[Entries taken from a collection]

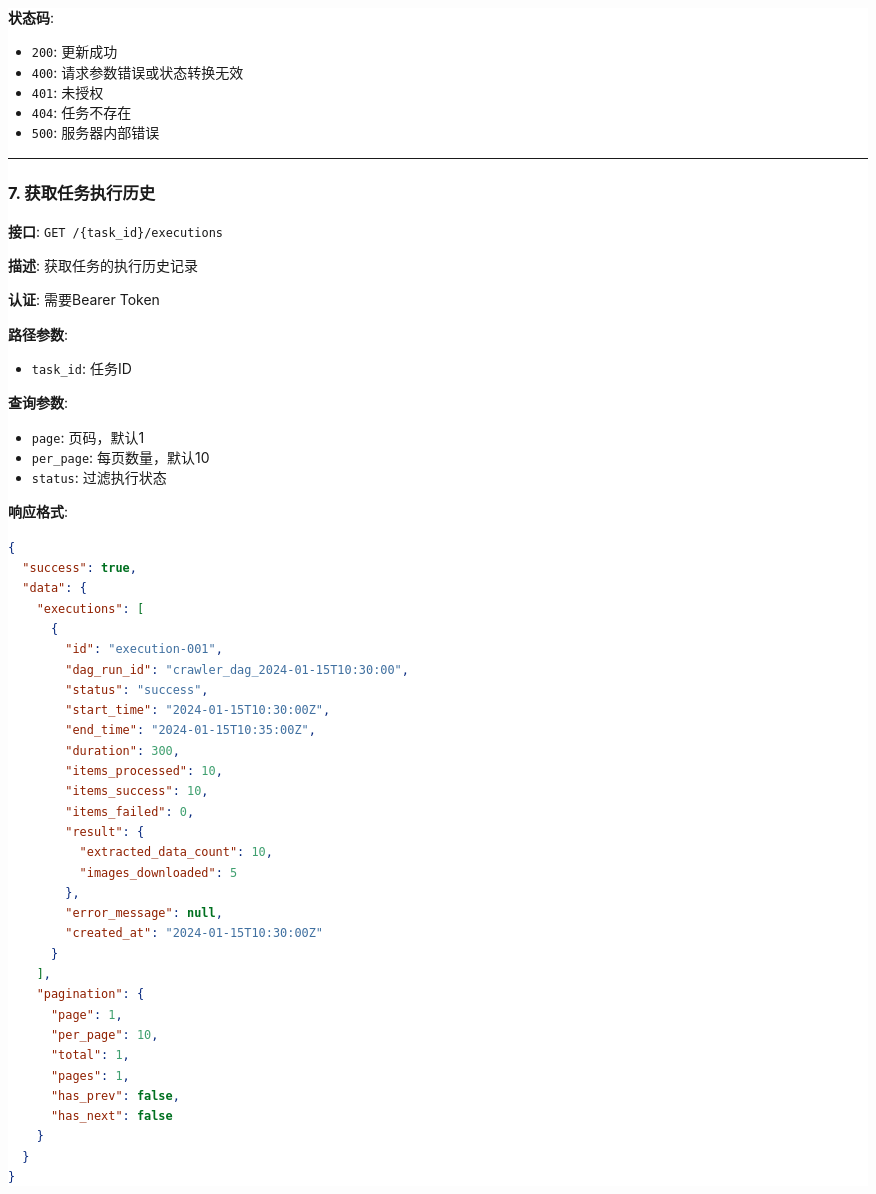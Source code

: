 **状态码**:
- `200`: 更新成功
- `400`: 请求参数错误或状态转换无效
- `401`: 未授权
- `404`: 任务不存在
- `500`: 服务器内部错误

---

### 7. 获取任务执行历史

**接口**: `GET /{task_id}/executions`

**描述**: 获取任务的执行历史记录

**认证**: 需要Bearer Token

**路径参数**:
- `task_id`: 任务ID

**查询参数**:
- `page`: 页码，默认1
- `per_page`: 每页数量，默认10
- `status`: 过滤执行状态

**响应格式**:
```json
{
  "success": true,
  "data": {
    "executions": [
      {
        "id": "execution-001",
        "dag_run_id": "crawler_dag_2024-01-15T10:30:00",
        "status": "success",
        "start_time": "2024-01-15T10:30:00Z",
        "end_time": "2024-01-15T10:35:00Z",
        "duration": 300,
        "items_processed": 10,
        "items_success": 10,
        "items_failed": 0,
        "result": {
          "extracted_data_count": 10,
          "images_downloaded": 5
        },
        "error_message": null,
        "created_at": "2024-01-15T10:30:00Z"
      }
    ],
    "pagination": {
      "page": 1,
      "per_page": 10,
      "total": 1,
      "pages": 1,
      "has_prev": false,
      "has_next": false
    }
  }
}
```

**Task to carry out:** Scan the data above line by line. Please say how many lines hold the word "executions", and give only that number.

**Result:** 2